Tosca est un opéra particulièrement indiqué en ces temps de distanciation physique, avec son nombre réduit de protagonistes sur scène (les chœurs sont placés dans une salle séparée et leurs interventions retransmises par haut-parleurs dans la salle), l'orchestration adaptée par Frédéric Chaslin à une formation réduite d’environ 50 musiciens (ce qui étonnamment ne se remarque qu’à peine, et encore favorablement par une transparence accrue du tissu orchestral).
Pour sa première mise en scène à la Monnaie, Rafael Villalobos s’en tient à deux idées essentielles. La première est que Tosca est assujettie à une double peur : celle du pouvoir temporel incarnée par la Rome de 1800 où gouverne depuis le Vatican le Pape, et celle de Dieu telle que distillée par un catholicisme vu non comme un vecteur de spiritualité mais comme un instrument de contrainte allié au politique.
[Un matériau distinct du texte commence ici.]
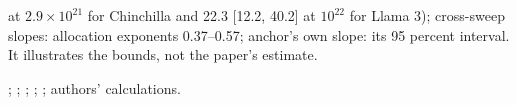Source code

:\begin{table}[tp]
\begin{tablenotes}
at $2.9\times10^{21}$ for Chinchilla and 22.3 [12.2, 40.2] at $10^{22}$ for Llama 3); cross-sweep slopes: allocation
exponents 0.37--0.57; anchor's own slope: its 95 percent interval. It illustrates the bounds, not the paper's estimate.
\end{tablenotes}
\begin{tablenotes}[Source]
\citet{hoffmann2022training}; \citet{grattafiori2024llama}; \citet{marin2026ladders}; \citet{bi2024deepseek};
\citet{hu2024minicpm}; authors' calculations.
\end{tablenotes}
\end{table}
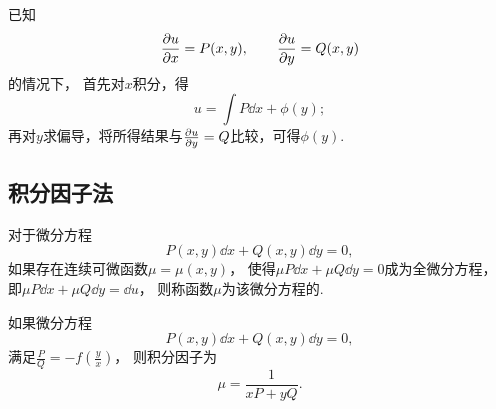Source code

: 已知\[
	\pdv{u}{x} = P(x,y),
	\qquad
	\pdv{u}{y} = Q(x,y)
\]的情况下，
首先对\(x\)积分，得\[
	u = \int P \dd{x} + \phi(y);
\]
再对\(y\)求偏导，将所得结果与\(\pdv{u}{y} = Q\)比较，可得\(\phi(y)\).

\subsection{积分因子法}
对于微分方程\[
	P(x,y)\dd{x} + Q(x,y)\dd{y} = 0,
\]
如果存在连续可微函数\(\mu=\mu(x,y)\)，
使得\(\mu P \dd{x} + \mu Q \dd{y} = 0\)成为全微分方程，
即\(\mu P \dd{x} + \mu Q \dd{y} = \dd{u}\)，
则称函数\(\mu\)为该微分方程的.

如果微分方程\[
	P(x,y)\dd{x} + Q(x,y)\dd{y} = 0,
\]
满足\(\frac{P}{Q}=-f\left(\frac{y}{x}\right)\)，
则积分因子为\[
	\mu = \frac{1}{xP+yQ}.
\]
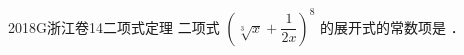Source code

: 
\begin{problem}{2018}{G}{浙江卷}{14}{二项式定理}
二项式 $ \left(\sqrt[3]{x}+\dfrac{1}{2x}\right)^8 $ 的展开式的常数项是 \underline{\hspace{4em}}．
\end{problem}

\begin{answer}

\end{answer}

\begin{solutions}

\end{solutions}
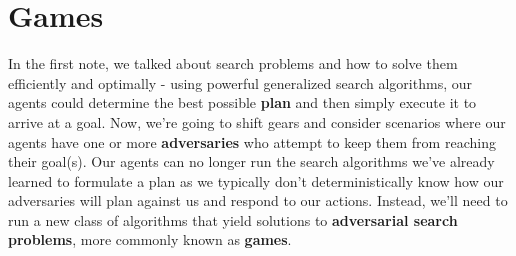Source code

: \documentclass[11pt,fleqn]{article}
\def\title{Note \the\lecturenumber}
\begin{document}
\maketitle

\section*{Games}
In the first note, we talked about search problems and how to solve them efficiently and optimally - using powerful generalized search algorithms, our agents could determine the best possible \textbf{plan} and then simply execute it to arrive at a goal. Now, we're going to shift gears and consider scenarios where our agents have one or more \textbf{adversaries} who attempt to keep them from reaching their goal(s). Our agents can no longer run the search algorithms we've already learned to formulate a plan as we typically don't deterministically know how our adversaries will plan against us and respond to our actions. Instead, we'll need to run a new class of algorithms that yield solutions to \textbf{adversarial search problems}, more commonly known as \textbf{games}.


\end{document}
\end{document}
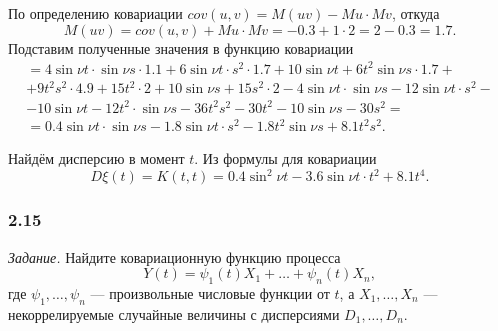 По определению ковариации $cov \left( u, v \right) = M \left( uv \right) - Mu \cdot Mv$,
откуда
$$M \left( uv \right) =
  cov \left( u, v \right) + Mu \cdot Mv =
  -0.3 + 1 \cdot 2 =
  2 - 0.3 =
  1.7.$$
Подставим полученные значения в функцию ковариации
\begin{equation*}
  \begin{split}
    = 4 \sin \nu t \cdot \sin \nu s \cdot 1.1 + 6 \sin \nu t \cdot s^2 \cdot 1.7 + 10 \sin \nu t +
    6t^2 \sin \nu s \cdot 1.7 + \\
    + 9t^2 s^2 \cdot 4.9 + 15t^2 \cdot 2 + 10 \sin \nu s + 15s^2 \cdot 2 -
    4 \sin \nu t \cdot \sin \nu s - 12 \sin \nu t \cdot s^2 - \\
    - 10 \sin \nu t - 12t^2 \cdot \sin \nu s - 36t^2 s^2 - 30t^2 - 10 \sin \nu s - 30s^2 = \\
    = 0.4 \sin \nu t \cdot \sin \nu s - 1.8 \sin \nu t \cdot s^2 - 1.8t^2 \sin \nu s + 8.1t^2 s^2.
  \end{split}
\end{equation*}

Найдём дисперсию в момент $t$.
Из формулы для ковариации
$$D \xi \left( t \right) =
  K \left( t, t \right) =
  0.4 \sin^2 \nu t - 3.6 \sin \nu t \cdot t^2 + 8.1t^4.$$

\subsubsection*{2.15}

\textit{Задание.}
Найдите ковариационную функцию процесса
$$Y \left( t \right) =
  \psi_1 \left( t \right) X_1 + \dotsc + \psi_n \left( t \right) X_n,$$
где $ \psi_1, \dotsc, \psi_n$ --- произвольные числовые функции от $t$, а $X_1, \dotsc, X_n$ ---
некоррелируемые случайные величины с дисперсиями $D_1, \dotsc, D_n$.

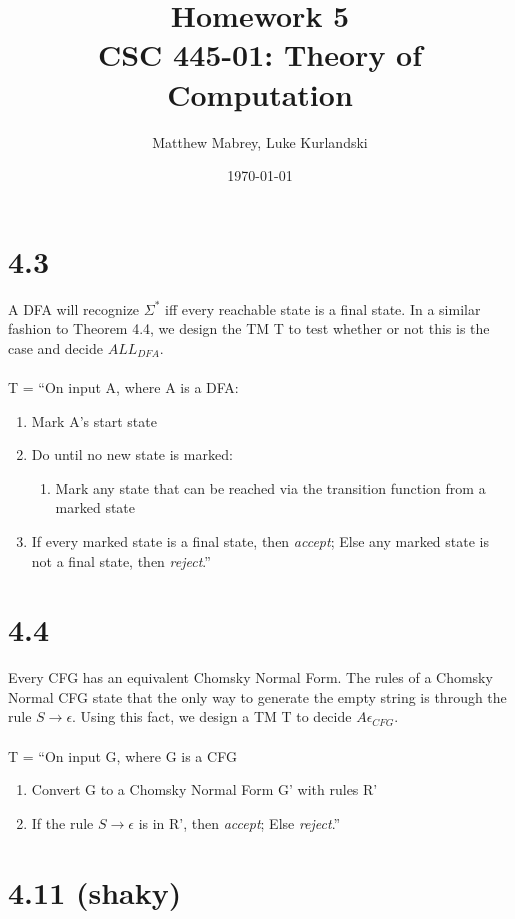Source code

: \documentclass{article}
\title{Homework 5\\[0.2em]\smaller{}CSC 445-01: Theory of Computation}
\author{Matthew Mabrey, Luke Kurlandski}
\date{\today}
\begin{document}
\maketitle

\section*{4.3}

A DFA will recognize $\Sigma^*$ iff every reachable state is a final state. In a similar fashion to Theorem 4.4, we design the TM T to test whether or not this is the case and decide $ALL_{DFA}$.\\\\
T = ``On input A, where A is a DFA:
\begin{enumerate}
    \item Mark A's start state
    \item Do until no new state is marked:
    \begin{enumerate}
        \item Mark any state that can be reached via the transition function from a marked state
    \end{enumerate}
    \item If every marked state is a final state, then \textit{accept}; Else any marked state is not a final state, then \textit{reject}.''
\end{enumerate}

\section*{4.4}

Every CFG has an equivalent Chomsky Normal Form. The rules of a Chomsky Normal CFG state that the only way to generate the empty string is through the rule $S \rightarrow \epsilon$. Using this fact, we design a TM T to decide $A\epsilon_{CFG}$.\\\\
T = ``On input G, where G is a CFG
\begin{enumerate}
    \item Convert G to a Chomsky Normal Form G' with rules R'
    \item If the rule $S\rightarrow \epsilon$ is in R', then \textit{accept}; Else \textit{reject}.''
\end{enumerate}

\section*{4.11 (shaky)}
\end{document}
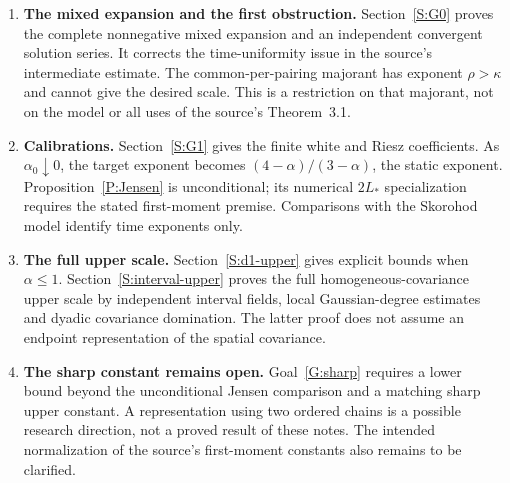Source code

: \documentclass[12pt]{article}
\numberwithin{equation}{section}
\theoremstyle{definition}
\begin{document}
\begin{enumerate}[1.]
  \item \textbf{The mixed expansion and the first obstruction.}
    Section~\ref{S:G0} proves the complete nonnegative mixed expansion
    and an independent convergent solution series. It corrects the
    time-uniformity issue in the source's intermediate estimate.
    The common-per-pairing majorant has exponent $\rho>\kappa$ and cannot
    give the desired scale. This is a restriction on that majorant,
    not on the model or all uses of the source's Theorem~3.1.
  \item \textbf{Calibrations.}
    Section~\ref{S:G1} gives the finite white and Riesz coefficients.
    As $\alpha_0\downarrow0$, the target exponent becomes
    $(4-\alpha)/(3-\alpha)$, the static exponent.
    Proposition~\ref{P:Jensen} is unconditional; its numerical
    $2L_*$ specialization requires the stated first-moment premise.
    Comparisons with the Skorohod model identify time exponents only.
  \item \textbf{The full upper scale.}
    Section~\ref{S:d1-upper} gives explicit bounds when $\alpha\le1$.
    Section~\ref{S:interval-upper} proves the full homogeneous-covariance
    upper scale by independent interval fields, local Gaussian-degree
    estimates and dyadic covariance domination. The latter proof does
    not assume an endpoint representation of the spatial covariance.
  \item \textbf{The sharp constant remains open.}
    Goal~\ref{G:sharp} requires a lower bound beyond the unconditional
    Jensen comparison and a matching sharp upper constant. A representation
    using two ordered chains is a possible research direction, not a
    proved result of these notes. The intended normalization of the
    source's first-moment constants also remains to be clarified.
\end{enumerate}


\end{document}
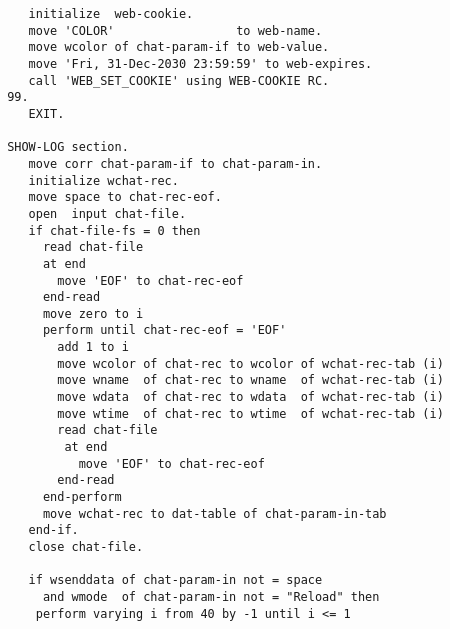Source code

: {{\begin{verbatim}
          initialize  web-cookie.
          move 'COLOR'                 to web-name.
          move wcolor of chat-param-if to web-value.
          move 'Fri, 31-Dec-2030 23:59:59' to web-expires.
          call 'WEB_SET_COOKIE' using WEB-COOKIE RC.
       99.
          EXIT.

       SHOW-LOG section.
          move corr chat-param-if to chat-param-in.
          initialize wchat-rec.
          move space to chat-rec-eof.
          open  input chat-file.
          if chat-file-fs = 0 then
            read chat-file 
            at end
              move 'EOF' to chat-rec-eof
            end-read
            move zero to i
            perform until chat-rec-eof = 'EOF'
              add 1 to i
              move wcolor of chat-rec to wcolor of wchat-rec-tab (i)
              move wname  of chat-rec to wname  of wchat-rec-tab (i)
              move wdata  of chat-rec to wdata  of wchat-rec-tab (i)
              move wtime  of chat-rec to wtime  of wchat-rec-tab (i)
              read chat-file
               at end 
                 move 'EOF' to chat-rec-eof
              end-read
            end-perform
            move wchat-rec to dat-table of chat-param-in-tab
          end-if.
          close chat-file.
      
          if wsenddata of chat-param-in not = space 
            and wmode  of chat-param-in not = "Reload" then
           perform varying i from 40 by -1 until i <= 1
        

\end{verbatim}}}
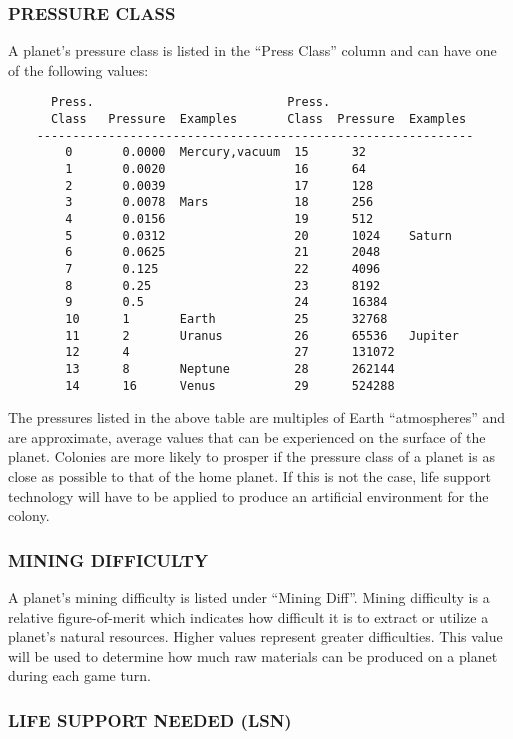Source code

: \documentclass[10pt,titlepage]{article}
\begin{document}
\subsubsection{PRESSURE CLASS}

A planet's pressure class is listed in the ``Press Class'' column and can have
one of the following values:
\begin{verbatim}
      Press.                           Press.
      Class   Pressure  Examples       Class  Pressure  Examples
    -------------------------------------------------------------
        0       0.0000  Mercury,vacuum  15      32
        1       0.0020                  16      64
        2       0.0039                  17      128
        3       0.0078  Mars            18      256
        4       0.0156                  19      512
        5       0.0312                  20      1024    Saturn
        6       0.0625                  21      2048
        7       0.125                   22      4096
        8       0.25                    23      8192
        9       0.5                     24      16384
        10      1       Earth           25      32768
        11      2       Uranus          26      65536   Jupiter
        12      4                       27      131072
        13      8       Neptune         28      262144
        14      16      Venus           29      524288
\end{verbatim}
The pressures listed in the above table are multiples of Earth ``atmospheres''
and are approximate, average values that can be experienced on the surface of
the planet.  Colonies are more likely to prosper if the pressure class of a
planet is as close as possible to that of the home planet.  If this is not the
case, life support technology will have to be applied to produce an artificial
environment for the colony.


\subsubsection{MINING DIFFICULTY}

A planet's mining difficulty is listed under ``Mining Diff''.  Mining difficulty
is a relative figure-of-merit which indicates how difficult it is to extract
or utilize a planet's natural resources.  Higher values represent greater
difficulties.  This value will be used to determine how much raw materials
can be produced on a planet during each game turn.


\subsubsection{LIFE SUPPORT NEEDED (LSN)}
\end{document}
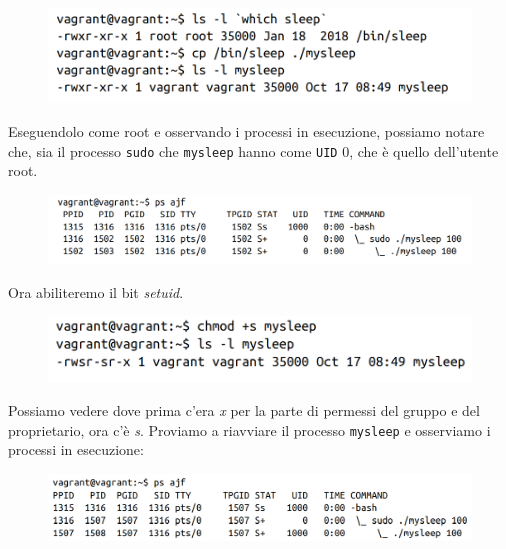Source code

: 
\begin{figure}[H]
    \centering
    \includegraphics[width=\textwidth, keepaspectratio]{capitoli/os_security/imgs/setuid1.png}
\end{figure}

Eseguendolo come root e osservando i processi in esecuzione, possiamo notare che,
sia il processo \verb|sudo| che \verb|mysleep| hanno come \verb|UID| 0, che è quello
dell'utente root.

\begin{figure}[H]
    \centering
    \includegraphics[width=\textwidth, keepaspectratio]{capitoli/os_security/imgs/setuid2.png}
\end{figure}


Ora abiliteremo il bit \textit{setuid}.

\begin{figure}[H]
    \centering
    \includegraphics[width=\textwidth, keepaspectratio]{capitoli/os_security/imgs/setuid3.png}
\end{figure}

Possiamo vedere dove prima c'era \textit{x} per la parte di permessi del gruppo e
del proprietario, ora c'è \textit{s}. Proviamo a riavviare il processo \verb|mysleep|
e osserviamo i processi in esecuzione:

\begin{figure}[H]
    \centering
    \includegraphics[width=\textwidth, keepaspectratio]{capitoli/os_security/imgs/setuid4.png}
\end{figure}

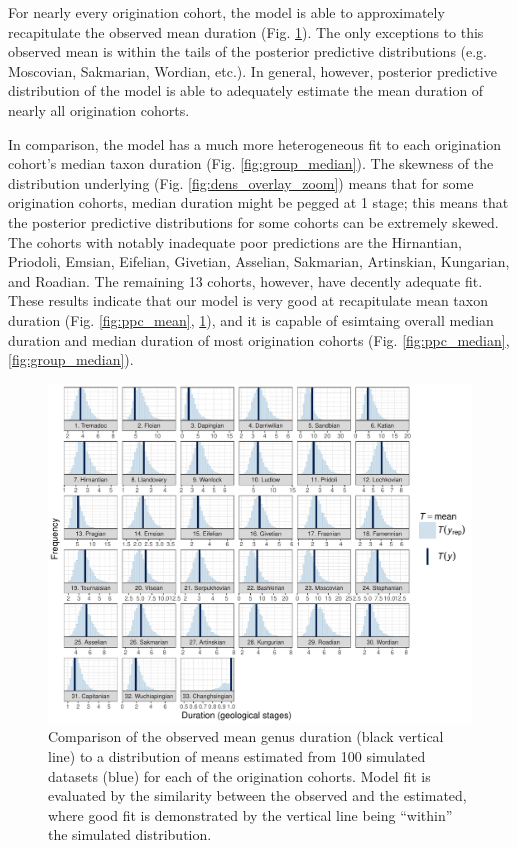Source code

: \documentclass[11pt]{article}
\begin{document}
For nearly every origination cohort, the model is able to approximately recapitulate the observed mean duration (Fig. \ref{fig:group_mean}). The only exceptions to this observed mean is within the tails of the posterior predictive distributions (e.g. Moscovian, Sakmarian, Wordian, etc.). In general, however, posterior predictive distribution of the model is able to adequately estimate the mean duration of nearly all origination cohorts.

In comparison, the model has a much more heterogeneous fit to each origination cohort's median taxon duration (Fig. \ref{fig:group_median}). The skewness of the distribution underlying (Fig. \ref{fig:dens_overlay_zoom}) means that for some origination cohorts, median duration might be pegged at 1 stage; this means that the posterior predictive distributions for some cohorts can be extremely skewed. The cohorts with notably inadequate poor predictions are the Hirnantian, Priodoli, Emsian, Eifelian, Givetian, Asselian, Sakmarian, Artinskian, Kungarian, and Roadian. The remaining 13 cohorts, however, have decently adequate fit. These results indicate that our model is very good at recapitulate mean taxon duration (Fig. \ref{fig:ppc_mean}, \ref{fig:group_mean}), and it is capable of esimtaing overall median duration and median duration of most origination cohorts (Fig. \ref{fig:ppc_median}, \ref{fig:group_median}).

\begin{figure}[ht]
  \centering
  \includegraphics[height = 0.5\textheight,width=\textwidth,keepaspectratio=true]{figure/ppc_mean_group_cweib_cens}
  \caption{ Comparison of the observed mean genus duration (black vertical line) to a distribution of means estimated from 100 simulated datasets (blue) for each of the origination cohorts. Model fit is evaluated by the similarity between the observed and the estimated, where good fit is demonstrated by the vertical line being ``within'' the simulated distribution. }
  \label{fig:group_mean}
\end{figure}
\end{document}
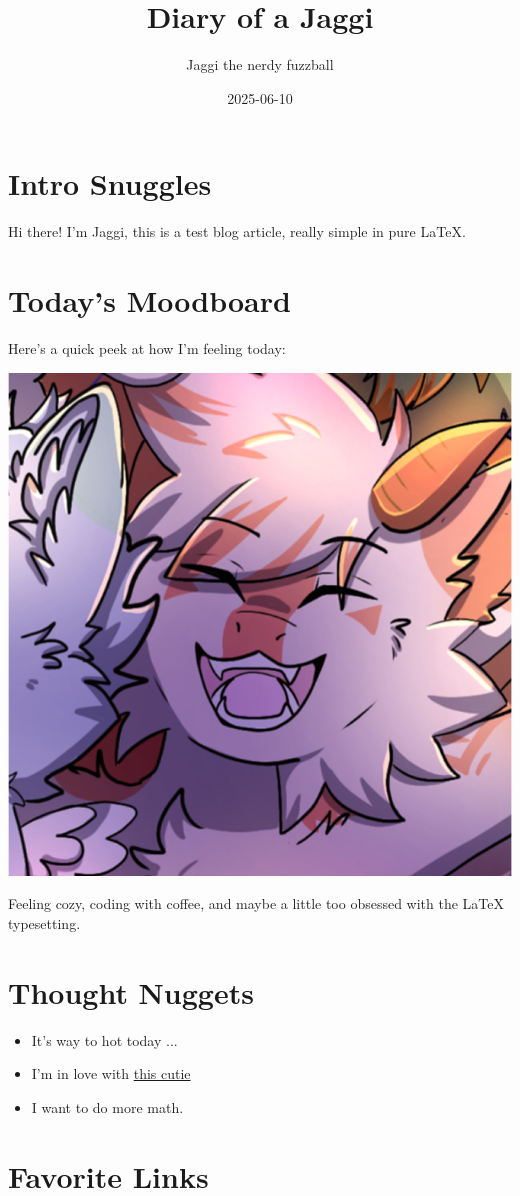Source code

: \documentclass{article}
\title{Diary of a Jaggi}
\author{Jaggi the nerdy fuzzball}
\date{2025-06-10}
\begin{document}
\maketitle

\section*{Intro Snuggles}

Hi there! I’m Jaggi, this is a test blog article, really simple in pure \LaTeX.

\section*{Today's Moodboard}

Here’s a quick peek at how I’m feeling today:

\begin{center}
  \includegraphics[width=0.5\linewidth]{src/assets/happy_jaggi.png}
\end{center}

Feeling cozy, coding with coffee, and maybe a little too obsessed with the LaTeX typesetting.

\section*{Thought Nuggets}

\begin{itemize}
  \item It's way to hot today ...
  \item I'm in love with \href{https://github.com/Sigmanificient}{this cutie}
  \item I want to do more math.
\end{itemize}

\section*{Favorite Links}
\end{document}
La seconde est d’établir un parallélisme avec la vie et la mort de Pier Paolo Pasolini, persécuté – selon le metteur en scène espagnol – près d’un siècle et demi plus tard par ces mêmes impitoyables structures de pouvoir romaines. À l’appui de sa vision, Villalobos établit un parallèle entre l’univers de Pasolini (et en particulier son film Salò ou les 120 journées de Sodome) et les turpitudes du baron Scarpia. Pour intéressante qu’elle puisse paraître, nous verrons que c’est une fausse bonne idée qui dépare une direction d’acteurs d’une grande finesse.
Le décor extrêmement efficace d’Emanuele Sinisi se compose d’un plateau tournant qui renferme deux enceintes semi-circulaires : la première fait penser à un Colisée miniature stylisé et renferme la seconde constituée de minces et hautes tubulures. C’est là que Cavaradossi (Andrea Carè, ténor à la voix chaude mais en légère méforme) peint sa Madone alors que pend des cintres une immense et superbe toile rectangulaire (signée Santiago Ydáñez) représentant la moitié gauche d’un visage féminin, et que fait son entrée Floria Tosca, incarnée ici par Monica Zanettin. La soprano italienne est une chanteuse assez particulière : elle fait montre d’une technique sûre et d’un talent dramatique extrêmement convaincant, même si la voix est peu colorée, assez dure et marquée d’un vibrato parfois envahissant. Ses confrontations avec l’excellent Scarpia de Dimitris Tiliakos (chanteur au timbre noir et à la diction mordante, acteur plein de morgue) sont un régal.